500 Error when getting /recon/diskusage

Bug #1249181 reported by WangChao
6
This bug affects 1 person
Affects Status Importance Assigned to Milestone
OpenStack Object Storage (swift)
Fix Released
Undecided
Kun Huang

Bug Description

I yanked a disk from my system by mistake .Then I execute the command "curl -v http://proxy-ip:6000/recon/diskusage" and 500 reported.

It is unreasonable that the recon daemon crash when the only one disk removed while the others disks works fine.

Thanks.

Revision history for this message
Kun Huang (academicgareth) wrote :

Could you provide more traceback details in log? It seems os.lstat(<your-mount-point>) raise an un-excepted error

Revision history for this message
WangChao (chaowsh) wrote :

yes , it really the os.lstat() (in the method swift.common.utils.ismount(path)) raise the IO exception, and the method did not catch the errno.EIO exception.
In swift 1.9.0 , I did the same thing and it worked ok. But in Havana the recon daemon crash.

Revision history for this message
Kun Huang (academicgareth) wrote :

I submit a patch to catch all oserror. A reason is the newer implementation of os.path.ismount does this too.

Changed in swift:
assignee: nobody → Kun Huang (academicgareth)
Revision history for this message
Peter Portante (peter-a-portante) wrote :

Before we go changing things, can we find out what the error is that is being raised and why it is being raised? This smells like a configuration problem that will likely be hidden by catching all errors as proposed.

Revision history for this message
WangChao (chaowsh) wrote :

Below is the error log from both kernel and swift log. When I run the command "curl -v http://proxy-ip:6000/recon/diskusage" the 500 report. I am sure in swift-1.9.0 ,I can also get the recon/diskusage.

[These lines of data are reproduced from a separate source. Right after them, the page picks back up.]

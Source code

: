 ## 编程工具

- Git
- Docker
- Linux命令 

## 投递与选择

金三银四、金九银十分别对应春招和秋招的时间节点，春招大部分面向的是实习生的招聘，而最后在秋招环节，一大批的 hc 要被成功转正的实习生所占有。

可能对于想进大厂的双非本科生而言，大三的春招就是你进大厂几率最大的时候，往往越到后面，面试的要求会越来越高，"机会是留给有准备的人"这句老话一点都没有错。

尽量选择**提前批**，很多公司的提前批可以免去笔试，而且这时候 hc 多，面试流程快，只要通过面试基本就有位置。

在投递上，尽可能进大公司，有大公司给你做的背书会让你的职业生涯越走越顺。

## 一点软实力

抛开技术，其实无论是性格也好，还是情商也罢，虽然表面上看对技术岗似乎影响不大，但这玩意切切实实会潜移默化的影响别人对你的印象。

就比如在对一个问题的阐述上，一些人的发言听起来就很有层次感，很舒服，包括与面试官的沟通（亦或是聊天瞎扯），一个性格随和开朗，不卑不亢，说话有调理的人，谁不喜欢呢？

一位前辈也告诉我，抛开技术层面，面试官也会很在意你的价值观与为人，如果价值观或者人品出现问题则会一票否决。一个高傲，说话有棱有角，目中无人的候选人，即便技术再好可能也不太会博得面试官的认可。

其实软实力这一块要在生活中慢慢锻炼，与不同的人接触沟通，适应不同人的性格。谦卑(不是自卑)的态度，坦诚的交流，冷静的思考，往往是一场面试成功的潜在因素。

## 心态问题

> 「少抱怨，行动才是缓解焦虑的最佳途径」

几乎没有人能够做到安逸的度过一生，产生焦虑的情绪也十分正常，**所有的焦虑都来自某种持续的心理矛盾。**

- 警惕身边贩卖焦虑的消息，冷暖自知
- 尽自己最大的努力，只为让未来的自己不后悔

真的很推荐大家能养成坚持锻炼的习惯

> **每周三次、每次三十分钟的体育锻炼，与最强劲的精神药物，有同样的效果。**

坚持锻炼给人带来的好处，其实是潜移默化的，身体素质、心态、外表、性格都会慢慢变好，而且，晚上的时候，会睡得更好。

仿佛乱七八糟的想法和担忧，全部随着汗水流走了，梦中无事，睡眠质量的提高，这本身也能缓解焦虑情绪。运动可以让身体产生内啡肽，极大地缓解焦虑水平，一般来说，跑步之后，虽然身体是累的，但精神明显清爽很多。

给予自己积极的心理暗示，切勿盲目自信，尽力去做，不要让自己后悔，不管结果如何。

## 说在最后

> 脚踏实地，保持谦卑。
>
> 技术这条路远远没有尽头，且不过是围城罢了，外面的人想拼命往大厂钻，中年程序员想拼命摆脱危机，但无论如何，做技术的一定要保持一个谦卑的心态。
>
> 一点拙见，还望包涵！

Nov 4 11:35:59 swift-node7 kernel: [1818200.382441] XFS (sdd): metadata I/O error: block 0x7470770d ("xlog_iodone") error 5 numblks 64
Nov 4 11:35:59 swift-node7 kernel: [1818200.382729] XFS (sdd): xfs_do_force_shutdown(0x2) called from line 1038 of file /build/buildd/linux-lts-quantal-3.5.0/fs/xfs/xfs_log.c. Return address = 0xffffffffa0265ac1
Nov 4 11:35:59 swift-node7 kernel: [1818200.382754] XFS (sdd): Log I/O Error Detected. Shutting down filesystem
Nov 4 11:35:59 swift-node7 kernel: [1818200.382762] XFS (sdd): xfs_log_force: error 5 returned.
Nov 4 11:35:59 swift-node7 kernel: [1818200.382768] XFS (sdd): xfs_do_force_shutdown(0x1) called from line 1098 of file /build/buildd/linux-lts-quantal-3.5.0/fs/xfs/xfs_buf.c. Return address = 0xffffffffa02115a4
Nov 4 11:35:59 swift-node7 kernel: [1818200.382977] XFS (sdd): Please umount the filesystem and rectify the problem(s)
Nov 4 11:35:59 swift-node7 kernel: [1818200.384131] sd 0:0:11:0: [sdd] Synchronizing SCSI cache

Nov 4 11:36:00 swift-node7 account-server ERROR __call__ error with REPLICATE /sdd/989/7bba9492c36a4163c0c8a3991c3c5625 : [Errno 5] Input/output error: '/srv/node/sdd'

Revision history for this message
Peter Portante (peter-a-portante) wrote :

Looks like you have a corrupted disk. Perhaps it was a good thing we did not fix this imount command?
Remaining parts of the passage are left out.